* [DATA SUPPLIED]
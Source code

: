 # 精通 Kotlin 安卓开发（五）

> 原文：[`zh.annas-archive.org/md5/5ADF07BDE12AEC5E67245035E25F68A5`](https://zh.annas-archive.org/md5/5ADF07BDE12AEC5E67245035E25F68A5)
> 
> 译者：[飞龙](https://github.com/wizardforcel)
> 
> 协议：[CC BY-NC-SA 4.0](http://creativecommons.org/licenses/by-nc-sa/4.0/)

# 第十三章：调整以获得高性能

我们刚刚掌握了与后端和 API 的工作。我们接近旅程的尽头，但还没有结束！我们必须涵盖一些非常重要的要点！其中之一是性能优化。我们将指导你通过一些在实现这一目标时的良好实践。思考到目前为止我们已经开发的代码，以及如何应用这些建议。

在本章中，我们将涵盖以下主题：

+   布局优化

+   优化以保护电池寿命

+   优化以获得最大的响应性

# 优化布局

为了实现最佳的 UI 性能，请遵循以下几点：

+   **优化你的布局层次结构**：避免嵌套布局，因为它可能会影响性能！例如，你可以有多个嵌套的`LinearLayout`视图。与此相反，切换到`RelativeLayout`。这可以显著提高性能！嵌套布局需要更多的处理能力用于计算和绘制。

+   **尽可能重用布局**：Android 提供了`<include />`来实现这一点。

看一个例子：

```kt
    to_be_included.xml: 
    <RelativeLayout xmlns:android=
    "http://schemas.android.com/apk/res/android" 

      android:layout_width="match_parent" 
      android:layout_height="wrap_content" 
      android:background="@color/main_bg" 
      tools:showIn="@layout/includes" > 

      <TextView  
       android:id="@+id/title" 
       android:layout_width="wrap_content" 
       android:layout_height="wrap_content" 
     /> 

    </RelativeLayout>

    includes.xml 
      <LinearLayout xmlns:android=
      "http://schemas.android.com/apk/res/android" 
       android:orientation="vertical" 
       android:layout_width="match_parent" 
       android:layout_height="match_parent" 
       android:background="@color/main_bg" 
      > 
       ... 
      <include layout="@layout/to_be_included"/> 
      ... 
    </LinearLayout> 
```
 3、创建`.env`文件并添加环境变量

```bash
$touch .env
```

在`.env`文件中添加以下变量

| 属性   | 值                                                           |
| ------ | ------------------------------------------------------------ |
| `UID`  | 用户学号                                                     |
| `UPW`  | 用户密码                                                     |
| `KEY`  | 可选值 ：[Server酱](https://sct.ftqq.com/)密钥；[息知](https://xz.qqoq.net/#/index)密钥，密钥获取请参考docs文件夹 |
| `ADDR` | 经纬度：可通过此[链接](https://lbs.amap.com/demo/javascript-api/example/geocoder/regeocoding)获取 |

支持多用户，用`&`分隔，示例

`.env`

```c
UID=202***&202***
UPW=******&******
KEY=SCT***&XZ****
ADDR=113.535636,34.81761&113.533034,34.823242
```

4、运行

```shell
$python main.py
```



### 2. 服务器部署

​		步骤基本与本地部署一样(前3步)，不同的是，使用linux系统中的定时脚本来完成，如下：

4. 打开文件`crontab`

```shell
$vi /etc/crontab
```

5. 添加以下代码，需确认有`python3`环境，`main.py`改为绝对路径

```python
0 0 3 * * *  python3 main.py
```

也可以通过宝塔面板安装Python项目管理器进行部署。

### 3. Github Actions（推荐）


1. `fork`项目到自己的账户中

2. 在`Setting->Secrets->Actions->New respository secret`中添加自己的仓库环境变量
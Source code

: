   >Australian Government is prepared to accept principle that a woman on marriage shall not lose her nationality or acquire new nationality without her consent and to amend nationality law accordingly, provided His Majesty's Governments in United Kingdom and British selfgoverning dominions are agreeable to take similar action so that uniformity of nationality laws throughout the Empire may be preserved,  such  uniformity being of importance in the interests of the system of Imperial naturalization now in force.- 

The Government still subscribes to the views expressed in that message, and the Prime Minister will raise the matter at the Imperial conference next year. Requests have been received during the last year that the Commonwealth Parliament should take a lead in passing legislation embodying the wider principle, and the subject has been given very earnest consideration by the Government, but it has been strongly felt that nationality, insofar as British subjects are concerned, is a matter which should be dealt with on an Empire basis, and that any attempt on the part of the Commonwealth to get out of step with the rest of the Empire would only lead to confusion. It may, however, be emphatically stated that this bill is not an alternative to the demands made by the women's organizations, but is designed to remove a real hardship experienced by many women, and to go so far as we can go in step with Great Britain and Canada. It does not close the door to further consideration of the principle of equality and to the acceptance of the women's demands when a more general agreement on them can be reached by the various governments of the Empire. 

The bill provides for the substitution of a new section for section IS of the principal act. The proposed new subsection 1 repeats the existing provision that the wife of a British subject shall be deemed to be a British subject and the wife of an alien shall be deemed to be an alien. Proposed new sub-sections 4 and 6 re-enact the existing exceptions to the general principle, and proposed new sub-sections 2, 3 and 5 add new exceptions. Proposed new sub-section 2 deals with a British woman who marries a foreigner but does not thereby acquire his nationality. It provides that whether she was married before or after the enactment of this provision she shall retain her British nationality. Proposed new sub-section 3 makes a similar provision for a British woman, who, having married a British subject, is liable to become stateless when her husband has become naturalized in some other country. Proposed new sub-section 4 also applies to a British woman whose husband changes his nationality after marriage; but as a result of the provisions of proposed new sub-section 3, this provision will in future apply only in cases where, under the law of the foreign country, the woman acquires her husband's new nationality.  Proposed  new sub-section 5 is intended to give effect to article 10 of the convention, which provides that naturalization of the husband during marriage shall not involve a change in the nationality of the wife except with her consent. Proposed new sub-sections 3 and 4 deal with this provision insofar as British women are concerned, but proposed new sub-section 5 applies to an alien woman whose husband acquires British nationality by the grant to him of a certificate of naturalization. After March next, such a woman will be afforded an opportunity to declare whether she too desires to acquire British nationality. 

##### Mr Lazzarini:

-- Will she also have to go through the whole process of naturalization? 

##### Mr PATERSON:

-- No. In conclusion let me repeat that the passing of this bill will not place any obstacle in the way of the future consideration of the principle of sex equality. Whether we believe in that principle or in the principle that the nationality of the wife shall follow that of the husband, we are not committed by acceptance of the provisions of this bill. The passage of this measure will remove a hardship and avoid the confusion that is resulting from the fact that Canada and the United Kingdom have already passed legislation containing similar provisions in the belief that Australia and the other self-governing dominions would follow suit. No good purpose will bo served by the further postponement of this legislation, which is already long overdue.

* [TRY IT] Output every entry word for word.

* [RESULT OF THE EXERCISE]
Source code

: # 精通 Kotlin 安卓开发（五）

> 原文：[`zh.annas-archive.org/md5/5ADF07BDE12AEC5E67245035E25F68A5`](https://zh.annas-archive.org/md5/5ADF07BDE12AEC5E67245035E25F68A5)
> 
> 译者：[飞龙](https://github.com/wizardforcel)
> 
> 协议：[CC BY-NC-SA 4.0](http://creativecommons.org/licenses/by-nc-sa/4.0/)

# 第十三章：调整以获得高性能

我们刚刚掌握了与后端和 API 的工作。我们接近旅程的尽头，但还没有结束！我们必须涵盖一些非常重要的要点！其中之一是性能优化。我们将指导你通过一些在实现这一目标时的良好实践。思考到目前为止我们已经开发的代码，以及如何应用这些建议。

在本章中，我们将涵盖以下主题：

+   布局优化

+   优化以保护电池寿命

+   优化以获得最大的响应性

# 优化布局

为了实现最佳的 UI 性能，请遵循以下几点：

+   **优化你的布局层次结构**：避免嵌套布局，因为它可能会影响性能！例如，你可以有多个嵌套的`LinearLayout`视图。与此相反，切换到`RelativeLayout`。这可以显著提高性能！嵌套布局需要更多的处理能力用于计算和绘制。

+   **尽可能重用布局**：Android 提供了`<include />`来实现这一点。

看一个例子：

```kt
    to_be_included.xml: 
    <RelativeLayout xmlns:android=
    "http://schemas.android.com/apk/res/android" 

      android:layout_width="match_parent" 
      android:layout_height="wrap_content" 
      android:background="@color/main_bg" 
      tools:showIn="@layout/includes" > 

      <TextView  
       android:id="@+id/title" 
       android:layout_width="wrap_content" 
       android:layout_height="wrap_content" 
     /> 

    </RelativeLayout>

    includes.xml 
      <LinearLayout xmlns:android=
      "http://schemas.android.com/apk/res/android" 
       android:orientation="vertical" 
       android:layout_width="match_parent" 
       android:layout_height="match_parent" 
       android:background="@color/main_bg" 
      > 
       ... 
      <include layout="@layout/to_be_included"/> 
      ... 
    </LinearLayout> 
```
 3、创建`.env`文件并添加环境变量

```bash
$touch .env
```

在`.env`文件中添加以下变量

| 属性   | 值                                                           |
| ------ | ------------------------------------------------------------ |
| `UID`  | 用户学号                                                     |
| `UPW`  | 用户密码                                                     |
| `KEY`  | 可选值 ：[Server酱](https://sct.ftqq.com/)密钥；[息知](https://xz.qqoq.net/#/index)密钥，密钥获取请参考docs文件夹 |
| `ADDR` | 经纬度：可通过此[链接](https://lbs.amap.com/demo/javascript-api/example/geocoder/regeocoding)获取 |

支持多用户，用`&`分隔，示例

`.env`

```c
UID=202***&202***
UPW=******&******
KEY=SCT***&XZ****
ADDR=113.535636,34.81761&113.533034,34.823242
```

4、运行

```shell
$python main.py
```



### 2. 服务器部署

​		步骤基本与本地部署一样(前3步)，不同的是，使用linux系统中的定时脚本来完成，如下：

4. 打开文件`crontab`

```shell
$vi /etc/crontab
```

5. 添加以下代码，需确认有`python3`环境，`main.py`改为绝对路径

```python
0 0 3 * * *  python3 main.py
```

也可以通过宝塔面板安装Python项目管理器进行部署。

### 3. Github Actions（推荐）


1. `fork`项目到自己的账户中

2. 在`Setting->Secrets->Actions->New respository secret`中添加自己的仓库环境变量
Source code

:   >Australian Government is prepared to accept principle that a woman on marriage shall not lose her nationality or acquire new nationality without her consent and to amend nationality law accordingly, provided His Majesty's Governments in United Kingdom and British selfgoverning dominions are agreeable to take similar action so that uniformity of nationality laws throughout the Empire may be preserved,  such  uniformity being of importance in the interests of the system of Imperial naturalization now in force.- 

The Government still subscribes to the views expressed in that message, and the Prime Minister will raise the matter at the Imperial conference next year. Requests have been received during the last year that the Commonwealth Parliament should take a lead in passing legislation embodying the wider principle, and the subject has been given very earnest consideration by the Government, but it has been strongly felt that nationality, insofar as British subjects are concerned, is a matter which should be dealt with on an Empire basis, and that any attempt on the part of the Commonwealth to get out of step with the rest of the Empire would only lead to confusion. It may, however, be emphatically stated that this bill is not an alternative to the demands made by the women's organizations, but is designed to remove a real hardship experienced by many women, and to go so far as we can go in step with Great Britain and Canada. It does not close the door to further consideration of the principle of equality and to the acceptance of the women's demands when a more general agreement on them can be reached by the various governments of the Empire. 

The bill provides for the substitution of a new section for section IS of the principal act. The proposed new subsection 1 repeats the existing provision that the wife of a British subject shall be deemed to be a British subject and the wife of an alien shall be deemed to be an alien. Proposed new sub-sections 4 and 6 re-enact the existing exceptions to the general principle, and proposed new sub-sections 2, 3 and 5 add new exceptions. Proposed new sub-section 2 deals with a British woman who marries a foreigner but does not thereby acquire his nationality. It provides that whether she was married before or after the enactment of this provision she shall retain her British nationality. Proposed new sub-section 3 makes a similar provision for a British woman, who, having married a British subject, is liable to become stateless when her husband has become naturalized in some other country. Proposed new sub-section 4 also applies to a British woman whose husband changes his nationality after marriage; but as a result of the provisions of proposed new sub-section 3, this provision will in future apply only in cases where, under the law of the foreign country, the woman acquires her husband's new nationality.  Proposed  new sub-section 5 is intended to give effect to article 10 of the convention, which provides that naturalization of the husband during marriage shall not involve a change in the nationality of the wife except with her consent. Proposed new sub-sections 3 and 4 deal with this provision insofar as British women are concerned, but proposed new sub-section 5 applies to an alien woman whose husband acquires British nationality by the grant to him of a certificate of naturalization. After March next, such a woman will be afforded an opportunity to declare whether she too desires to acquire British nationality. 

##### Mr Lazzarini:

-- Will she also have to go through the whole process of naturalization? 

##### Mr PATERSON:

-- No. In conclusion let me repeat that the passing of this bill will not place any obstacle in the way of the future consideration of the principle of sex equality. Whether we believe in that principle or in the principle that the nationality of the wife shall follow that of the husband, we are not committed by acceptance of the provisions of this bill. The passage of this measure will remove a hardship and avoid the confusion that is resulting from the fact that Canada and the United Kingdom have already passed legislation containing similar provisions in the belief that Australia and the other self-governing dominions would follow suit. No good purpose will bo served by the further postponement of this legislation, which is already long overdue.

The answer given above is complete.